- **About this exercise**
Your answer must be the records below, given again exactly, with no pictures in it.

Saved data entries
Content starts

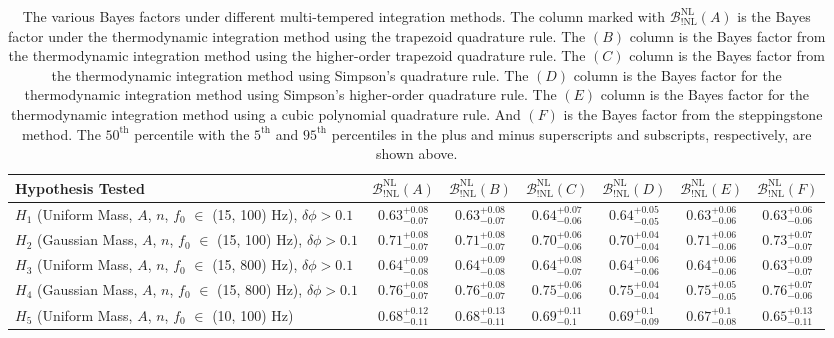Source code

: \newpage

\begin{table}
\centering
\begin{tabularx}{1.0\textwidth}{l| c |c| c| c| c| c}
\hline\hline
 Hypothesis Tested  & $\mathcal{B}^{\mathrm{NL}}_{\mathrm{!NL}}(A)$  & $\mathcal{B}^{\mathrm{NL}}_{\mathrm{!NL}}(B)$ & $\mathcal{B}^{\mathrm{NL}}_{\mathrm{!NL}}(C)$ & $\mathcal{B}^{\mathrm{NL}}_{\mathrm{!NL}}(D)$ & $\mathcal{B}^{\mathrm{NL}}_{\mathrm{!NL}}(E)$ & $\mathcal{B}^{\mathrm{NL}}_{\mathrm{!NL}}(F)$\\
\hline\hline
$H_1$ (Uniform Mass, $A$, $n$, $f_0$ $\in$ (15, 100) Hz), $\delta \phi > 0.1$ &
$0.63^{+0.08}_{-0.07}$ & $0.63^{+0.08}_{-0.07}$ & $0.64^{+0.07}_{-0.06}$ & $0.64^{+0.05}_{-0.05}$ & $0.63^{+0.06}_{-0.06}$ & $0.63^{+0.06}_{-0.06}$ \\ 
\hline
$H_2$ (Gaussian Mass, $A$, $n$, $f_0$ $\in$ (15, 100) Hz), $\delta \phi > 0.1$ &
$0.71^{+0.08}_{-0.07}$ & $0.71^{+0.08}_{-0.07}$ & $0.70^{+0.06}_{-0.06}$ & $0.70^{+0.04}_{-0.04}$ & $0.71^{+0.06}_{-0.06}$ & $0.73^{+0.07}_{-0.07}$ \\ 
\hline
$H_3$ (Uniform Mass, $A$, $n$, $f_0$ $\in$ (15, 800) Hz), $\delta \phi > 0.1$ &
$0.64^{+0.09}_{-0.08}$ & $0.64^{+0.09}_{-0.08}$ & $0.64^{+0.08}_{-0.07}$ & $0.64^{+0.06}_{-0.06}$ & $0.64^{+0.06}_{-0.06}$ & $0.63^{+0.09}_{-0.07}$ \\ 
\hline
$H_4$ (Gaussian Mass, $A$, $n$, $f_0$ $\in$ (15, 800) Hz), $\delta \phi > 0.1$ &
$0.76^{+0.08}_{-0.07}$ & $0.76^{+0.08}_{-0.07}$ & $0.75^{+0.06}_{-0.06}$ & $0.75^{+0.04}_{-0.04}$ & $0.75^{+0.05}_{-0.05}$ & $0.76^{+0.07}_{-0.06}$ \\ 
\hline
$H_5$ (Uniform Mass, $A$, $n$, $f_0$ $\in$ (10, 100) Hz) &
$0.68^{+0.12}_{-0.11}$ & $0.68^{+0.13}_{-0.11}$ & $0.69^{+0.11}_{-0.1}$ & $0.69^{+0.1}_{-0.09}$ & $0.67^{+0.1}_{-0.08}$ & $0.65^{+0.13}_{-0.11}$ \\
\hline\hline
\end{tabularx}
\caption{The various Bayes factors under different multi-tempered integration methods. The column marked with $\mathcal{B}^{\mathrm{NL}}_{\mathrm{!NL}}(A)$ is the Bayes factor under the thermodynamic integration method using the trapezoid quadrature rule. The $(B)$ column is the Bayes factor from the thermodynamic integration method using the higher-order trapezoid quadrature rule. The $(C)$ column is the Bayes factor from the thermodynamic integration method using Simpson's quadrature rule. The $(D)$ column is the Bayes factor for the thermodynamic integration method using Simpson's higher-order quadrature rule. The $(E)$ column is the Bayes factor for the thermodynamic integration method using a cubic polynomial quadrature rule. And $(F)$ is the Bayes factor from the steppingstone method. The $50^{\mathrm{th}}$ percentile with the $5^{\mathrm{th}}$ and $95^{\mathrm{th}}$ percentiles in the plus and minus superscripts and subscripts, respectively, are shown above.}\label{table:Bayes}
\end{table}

Content ends

- **Written solution**
Source code

: \newpage

\begin{table}
\centering
\begin{tabularx}{1.0\textwidth}{l| c |c| c| c| c| c}
\hline\hline
 Hypothesis Tested  & $\mathcal{B}^{\mathrm{NL}}_{\mathrm{!NL}}(A)$  & $\mathcal{B}^{\mathrm{NL}}_{\mathrm{!NL}}(B)$ & $\mathcal{B}^{\mathrm{NL}}_{\mathrm{!NL}}(C)$ & $\mathcal{B}^{\mathrm{NL}}_{\mathrm{!NL}}(D)$ & $\mathcal{B}^{\mathrm{NL}}_{\mathrm{!NL}}(E)$ & $\mathcal{B}^{\mathrm{NL}}_{\mathrm{!NL}}(F)$\\
\hline\hline
$H_1$ (Uniform Mass, $A$, $n$, $f_0$ $\in$ (15, 100) Hz), $\delta \phi > 0.1$ &
$0.63^{+0.08}_{-0.07}$ & $0.63^{+0.08}_{-0.07}$ & $0.64^{+0.07}_{-0.06}$ & $0.64^{+0.05}_{-0.05}$ & $0.63^{+0.06}_{-0.06}$ & $0.63^{+0.06}_{-0.06}$ \\ 
\hline
$H_2$ (Gaussian Mass, $A$, $n$, $f_0$ $\in$ (15, 100) Hz), $\delta \phi > 0.1$ &
$0.71^{+0.08}_{-0.07}$ & $0.71^{+0.08}_{-0.07}$ & $0.70^{+0.06}_{-0.06}$ & $0.70^{+0.04}_{-0.04}$ & $0.71^{+0.06}_{-0.06}$ & $0.73^{+0.07}_{-0.07}$ \\ 
\hline
$H_3$ (Uniform Mass, $A$, $n$, $f_0$ $\in$ (15, 800) Hz), $\delta \phi > 0.1$ &
$0.64^{+0.09}_{-0.08}$ & $0.64^{+0.09}_{-0.08}$ & $0.64^{+0.08}_{-0.07}$ & $0.64^{+0.06}_{-0.06}$ & $0.64^{+0.06}_{-0.06}$ & $0.63^{+0.09}_{-0.07}$ \\ 
\hline
$H_4$ (Gaussian Mass, $A$, $n$, $f_0$ $\in$ (15, 800) Hz), $\delta \phi > 0.1$ &
$0.76^{+0.08}_{-0.07}$ & $0.76^{+0.08}_{-0.07}$ & $0.75^{+0.06}_{-0.06}$ & $0.75^{+0.04}_{-0.04}$ & $0.75^{+0.05}_{-0.05}$ & $0.76^{+0.07}_{-0.06}$ \\ 
\hline
$H_5$ (Uniform Mass, $A$, $n$, $f_0$ $\in$ (10, 100) Hz) &
$0.68^{+0.12}_{-0.11}$ & $0.68^{+0.13}_{-0.11}$ & $0.69^{+0.11}_{-0.1}$ & $0.69^{+0.1}_{-0.09}$ & $0.67^{+0.1}_{-0.08}$ & $0.65^{+0.13}_{-0.11}$ \\
\hline\hline
\end{tabularx}
\caption{The various Bayes factors under different multi-tempered integration methods. The column marked with $\mathcal{B}^{\mathrm{NL}}_{\mathrm{!NL}}(A)$ is the Bayes factor under the thermodynamic integration method using the trapezoid quadrature rule. The $(B)$ column is the Bayes factor from the thermodynamic integration method using the higher-order trapezoid quadrature rule. The $(C)$ column is the Bayes factor from the thermodynamic integration method using Simpson's quadrature rule. The $(D)$ column is the Bayes factor for the thermodynamic integration method using Simpson's higher-order quadrature rule. The $(E)$ column is the Bayes factor for the thermodynamic integration method using a cubic polynomial quadrature rule. And $(F)$ is the Bayes factor from the steppingstone method. The $50^{\mathrm{th}}$ percentile with the $5^{\mathrm{th}}$ and $95^{\mathrm{th}}$ percentiles in the plus and minus superscripts and subscripts, respectively, are shown above.}\label{table:Bayes}
\end{table}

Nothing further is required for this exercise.